* _Your instructions_
In this data, count the lines in which "lugar" appears and give only that number.

Record excerpts Block Start

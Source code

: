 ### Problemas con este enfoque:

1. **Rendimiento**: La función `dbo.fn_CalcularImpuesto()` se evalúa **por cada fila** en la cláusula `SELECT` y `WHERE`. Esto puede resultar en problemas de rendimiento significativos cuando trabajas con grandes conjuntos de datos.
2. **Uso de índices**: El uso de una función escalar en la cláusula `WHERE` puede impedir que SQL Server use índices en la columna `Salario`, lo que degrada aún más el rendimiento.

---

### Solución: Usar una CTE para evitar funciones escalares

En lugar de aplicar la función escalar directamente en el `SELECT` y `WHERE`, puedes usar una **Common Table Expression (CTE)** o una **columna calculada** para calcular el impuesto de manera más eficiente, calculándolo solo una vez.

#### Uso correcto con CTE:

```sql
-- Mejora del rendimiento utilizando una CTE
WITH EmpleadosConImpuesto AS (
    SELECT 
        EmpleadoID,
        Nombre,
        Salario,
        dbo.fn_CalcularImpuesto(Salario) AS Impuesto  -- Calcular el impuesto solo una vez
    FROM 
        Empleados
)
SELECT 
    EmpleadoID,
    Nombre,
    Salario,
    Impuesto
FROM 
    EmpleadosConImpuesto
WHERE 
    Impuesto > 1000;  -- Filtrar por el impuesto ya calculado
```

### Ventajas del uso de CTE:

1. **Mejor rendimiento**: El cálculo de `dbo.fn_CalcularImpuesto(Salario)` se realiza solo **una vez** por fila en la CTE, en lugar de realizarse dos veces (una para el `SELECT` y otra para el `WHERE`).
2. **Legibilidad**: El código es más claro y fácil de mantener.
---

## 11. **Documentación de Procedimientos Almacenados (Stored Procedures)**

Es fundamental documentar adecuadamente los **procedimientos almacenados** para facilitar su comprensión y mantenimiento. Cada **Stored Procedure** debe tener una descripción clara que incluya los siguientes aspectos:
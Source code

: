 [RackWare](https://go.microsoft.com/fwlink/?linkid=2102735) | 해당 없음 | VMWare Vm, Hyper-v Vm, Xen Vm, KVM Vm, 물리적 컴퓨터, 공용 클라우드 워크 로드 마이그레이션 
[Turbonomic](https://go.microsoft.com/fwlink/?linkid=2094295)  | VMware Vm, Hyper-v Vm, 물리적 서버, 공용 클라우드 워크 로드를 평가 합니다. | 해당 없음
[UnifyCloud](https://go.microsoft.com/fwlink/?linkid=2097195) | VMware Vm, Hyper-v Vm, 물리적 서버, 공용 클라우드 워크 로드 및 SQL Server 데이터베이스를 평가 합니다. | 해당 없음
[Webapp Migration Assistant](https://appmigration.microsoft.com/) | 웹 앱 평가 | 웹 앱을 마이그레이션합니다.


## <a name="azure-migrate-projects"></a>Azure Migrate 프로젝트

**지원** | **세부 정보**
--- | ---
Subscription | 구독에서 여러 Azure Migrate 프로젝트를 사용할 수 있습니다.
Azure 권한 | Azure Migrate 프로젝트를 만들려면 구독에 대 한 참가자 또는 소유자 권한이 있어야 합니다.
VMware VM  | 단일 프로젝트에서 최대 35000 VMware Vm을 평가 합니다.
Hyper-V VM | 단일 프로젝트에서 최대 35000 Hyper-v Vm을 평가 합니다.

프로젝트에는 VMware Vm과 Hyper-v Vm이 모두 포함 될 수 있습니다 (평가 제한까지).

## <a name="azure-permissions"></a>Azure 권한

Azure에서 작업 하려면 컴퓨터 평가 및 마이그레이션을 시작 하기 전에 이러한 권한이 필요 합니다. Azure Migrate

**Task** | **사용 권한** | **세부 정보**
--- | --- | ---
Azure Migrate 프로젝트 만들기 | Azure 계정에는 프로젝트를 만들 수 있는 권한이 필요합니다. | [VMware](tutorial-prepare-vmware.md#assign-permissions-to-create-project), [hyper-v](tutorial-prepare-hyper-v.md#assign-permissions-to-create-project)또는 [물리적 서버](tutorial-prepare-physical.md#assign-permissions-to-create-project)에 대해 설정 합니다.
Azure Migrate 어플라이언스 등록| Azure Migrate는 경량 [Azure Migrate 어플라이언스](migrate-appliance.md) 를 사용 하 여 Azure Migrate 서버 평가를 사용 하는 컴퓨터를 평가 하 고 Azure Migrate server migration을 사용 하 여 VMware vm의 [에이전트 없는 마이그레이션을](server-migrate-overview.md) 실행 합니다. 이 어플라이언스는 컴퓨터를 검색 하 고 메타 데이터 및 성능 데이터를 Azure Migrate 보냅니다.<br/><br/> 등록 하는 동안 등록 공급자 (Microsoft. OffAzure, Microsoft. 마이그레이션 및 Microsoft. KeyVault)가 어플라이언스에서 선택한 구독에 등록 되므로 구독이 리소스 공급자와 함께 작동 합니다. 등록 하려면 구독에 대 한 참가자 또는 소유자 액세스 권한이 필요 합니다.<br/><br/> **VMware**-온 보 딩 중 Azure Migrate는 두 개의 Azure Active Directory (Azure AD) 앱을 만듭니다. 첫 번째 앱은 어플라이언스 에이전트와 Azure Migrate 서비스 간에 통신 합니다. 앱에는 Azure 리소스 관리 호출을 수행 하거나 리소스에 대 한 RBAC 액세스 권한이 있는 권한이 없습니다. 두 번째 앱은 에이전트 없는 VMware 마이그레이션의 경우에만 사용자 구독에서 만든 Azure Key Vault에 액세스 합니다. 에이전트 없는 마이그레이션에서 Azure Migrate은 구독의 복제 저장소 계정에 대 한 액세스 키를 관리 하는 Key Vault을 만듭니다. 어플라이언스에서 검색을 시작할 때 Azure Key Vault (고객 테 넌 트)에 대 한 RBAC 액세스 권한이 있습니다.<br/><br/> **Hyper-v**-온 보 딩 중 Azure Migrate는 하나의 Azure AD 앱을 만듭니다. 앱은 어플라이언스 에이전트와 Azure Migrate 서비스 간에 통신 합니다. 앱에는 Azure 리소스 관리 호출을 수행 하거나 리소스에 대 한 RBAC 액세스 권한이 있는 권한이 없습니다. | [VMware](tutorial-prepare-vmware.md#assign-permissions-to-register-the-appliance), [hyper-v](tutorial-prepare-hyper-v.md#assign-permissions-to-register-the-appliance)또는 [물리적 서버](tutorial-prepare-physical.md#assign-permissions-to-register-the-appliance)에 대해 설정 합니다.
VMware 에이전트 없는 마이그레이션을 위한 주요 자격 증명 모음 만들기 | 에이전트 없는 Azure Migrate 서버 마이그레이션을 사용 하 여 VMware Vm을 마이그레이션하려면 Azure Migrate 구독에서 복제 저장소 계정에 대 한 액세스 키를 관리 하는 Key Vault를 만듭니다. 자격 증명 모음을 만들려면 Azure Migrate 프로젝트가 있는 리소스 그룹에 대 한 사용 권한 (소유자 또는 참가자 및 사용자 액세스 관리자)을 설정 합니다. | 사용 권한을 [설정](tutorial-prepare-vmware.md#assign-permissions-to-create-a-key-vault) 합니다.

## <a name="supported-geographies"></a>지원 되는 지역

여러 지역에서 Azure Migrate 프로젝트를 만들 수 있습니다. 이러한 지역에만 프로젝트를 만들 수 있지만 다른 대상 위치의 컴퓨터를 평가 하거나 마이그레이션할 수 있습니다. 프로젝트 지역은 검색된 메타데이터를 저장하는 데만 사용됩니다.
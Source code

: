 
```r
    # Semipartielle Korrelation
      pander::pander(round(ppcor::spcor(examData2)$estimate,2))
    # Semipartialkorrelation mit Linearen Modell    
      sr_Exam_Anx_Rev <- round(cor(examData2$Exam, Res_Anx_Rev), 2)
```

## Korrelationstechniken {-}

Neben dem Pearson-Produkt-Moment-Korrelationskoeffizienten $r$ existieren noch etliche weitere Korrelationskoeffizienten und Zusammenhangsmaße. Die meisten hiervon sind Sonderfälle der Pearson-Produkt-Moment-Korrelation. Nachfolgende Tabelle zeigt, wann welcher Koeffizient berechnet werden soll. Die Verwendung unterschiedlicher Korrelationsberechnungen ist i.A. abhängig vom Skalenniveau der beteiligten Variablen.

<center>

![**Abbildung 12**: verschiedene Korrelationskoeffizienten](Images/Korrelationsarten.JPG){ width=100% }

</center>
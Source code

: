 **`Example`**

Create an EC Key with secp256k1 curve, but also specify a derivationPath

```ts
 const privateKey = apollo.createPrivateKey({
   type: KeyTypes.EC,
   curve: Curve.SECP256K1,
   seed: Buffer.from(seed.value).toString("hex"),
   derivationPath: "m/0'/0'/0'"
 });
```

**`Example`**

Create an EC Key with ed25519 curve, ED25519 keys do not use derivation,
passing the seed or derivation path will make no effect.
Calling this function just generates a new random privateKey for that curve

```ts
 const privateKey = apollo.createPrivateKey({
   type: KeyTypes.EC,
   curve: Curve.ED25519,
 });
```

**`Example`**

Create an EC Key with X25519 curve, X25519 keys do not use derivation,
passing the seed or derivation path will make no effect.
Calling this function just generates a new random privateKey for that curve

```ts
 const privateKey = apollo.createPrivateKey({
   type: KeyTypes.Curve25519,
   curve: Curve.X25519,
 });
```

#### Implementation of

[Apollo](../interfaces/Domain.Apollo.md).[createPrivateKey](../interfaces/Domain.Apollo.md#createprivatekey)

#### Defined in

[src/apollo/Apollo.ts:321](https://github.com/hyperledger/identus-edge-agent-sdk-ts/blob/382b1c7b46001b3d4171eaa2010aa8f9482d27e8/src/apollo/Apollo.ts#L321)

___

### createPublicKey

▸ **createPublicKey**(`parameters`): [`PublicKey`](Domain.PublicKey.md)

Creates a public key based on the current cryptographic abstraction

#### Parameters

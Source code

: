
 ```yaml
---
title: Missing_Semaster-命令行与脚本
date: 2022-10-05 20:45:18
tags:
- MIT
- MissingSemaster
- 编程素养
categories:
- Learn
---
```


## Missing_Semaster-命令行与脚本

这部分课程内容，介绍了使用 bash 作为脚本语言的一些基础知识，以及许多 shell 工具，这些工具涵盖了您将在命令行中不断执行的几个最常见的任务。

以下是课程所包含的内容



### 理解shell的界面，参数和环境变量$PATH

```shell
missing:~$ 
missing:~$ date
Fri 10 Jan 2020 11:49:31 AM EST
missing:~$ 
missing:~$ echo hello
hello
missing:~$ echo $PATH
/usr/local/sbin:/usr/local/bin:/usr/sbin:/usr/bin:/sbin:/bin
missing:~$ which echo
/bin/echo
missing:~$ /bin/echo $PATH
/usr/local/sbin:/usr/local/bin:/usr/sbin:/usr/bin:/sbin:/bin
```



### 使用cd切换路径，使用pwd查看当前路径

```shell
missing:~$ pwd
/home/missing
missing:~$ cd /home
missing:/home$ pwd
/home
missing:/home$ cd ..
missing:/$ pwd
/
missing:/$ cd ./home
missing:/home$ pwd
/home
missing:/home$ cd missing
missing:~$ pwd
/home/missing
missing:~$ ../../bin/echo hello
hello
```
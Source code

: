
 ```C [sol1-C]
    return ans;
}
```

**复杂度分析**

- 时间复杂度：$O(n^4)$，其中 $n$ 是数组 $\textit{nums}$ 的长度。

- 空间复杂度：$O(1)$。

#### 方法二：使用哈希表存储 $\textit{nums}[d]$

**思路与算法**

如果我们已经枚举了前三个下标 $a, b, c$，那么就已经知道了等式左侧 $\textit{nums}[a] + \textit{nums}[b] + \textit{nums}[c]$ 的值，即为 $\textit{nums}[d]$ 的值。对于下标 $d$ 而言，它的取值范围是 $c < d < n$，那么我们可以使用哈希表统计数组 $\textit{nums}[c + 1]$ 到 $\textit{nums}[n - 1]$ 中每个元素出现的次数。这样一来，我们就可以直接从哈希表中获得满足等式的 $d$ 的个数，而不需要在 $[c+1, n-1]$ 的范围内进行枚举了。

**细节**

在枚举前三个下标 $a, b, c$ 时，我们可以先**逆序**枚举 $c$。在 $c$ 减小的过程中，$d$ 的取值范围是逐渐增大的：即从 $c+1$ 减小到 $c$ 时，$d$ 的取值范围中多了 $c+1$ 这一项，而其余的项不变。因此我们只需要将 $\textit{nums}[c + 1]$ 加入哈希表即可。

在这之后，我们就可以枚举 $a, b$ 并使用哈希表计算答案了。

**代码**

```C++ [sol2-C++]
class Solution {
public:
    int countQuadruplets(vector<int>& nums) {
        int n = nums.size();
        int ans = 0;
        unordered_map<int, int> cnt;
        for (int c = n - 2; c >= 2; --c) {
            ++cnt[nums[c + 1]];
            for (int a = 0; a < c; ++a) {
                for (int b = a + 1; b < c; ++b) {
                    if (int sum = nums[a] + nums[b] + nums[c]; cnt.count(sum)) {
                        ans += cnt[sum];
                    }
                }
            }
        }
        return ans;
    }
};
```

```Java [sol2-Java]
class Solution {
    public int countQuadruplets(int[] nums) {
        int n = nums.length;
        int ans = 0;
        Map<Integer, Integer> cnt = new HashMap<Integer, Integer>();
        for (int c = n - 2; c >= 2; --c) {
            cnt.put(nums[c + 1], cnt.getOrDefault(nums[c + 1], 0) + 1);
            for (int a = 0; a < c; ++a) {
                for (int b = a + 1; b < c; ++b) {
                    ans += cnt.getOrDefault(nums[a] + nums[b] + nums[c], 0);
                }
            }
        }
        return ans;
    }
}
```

Record excerpts Block End

* _Response area_
2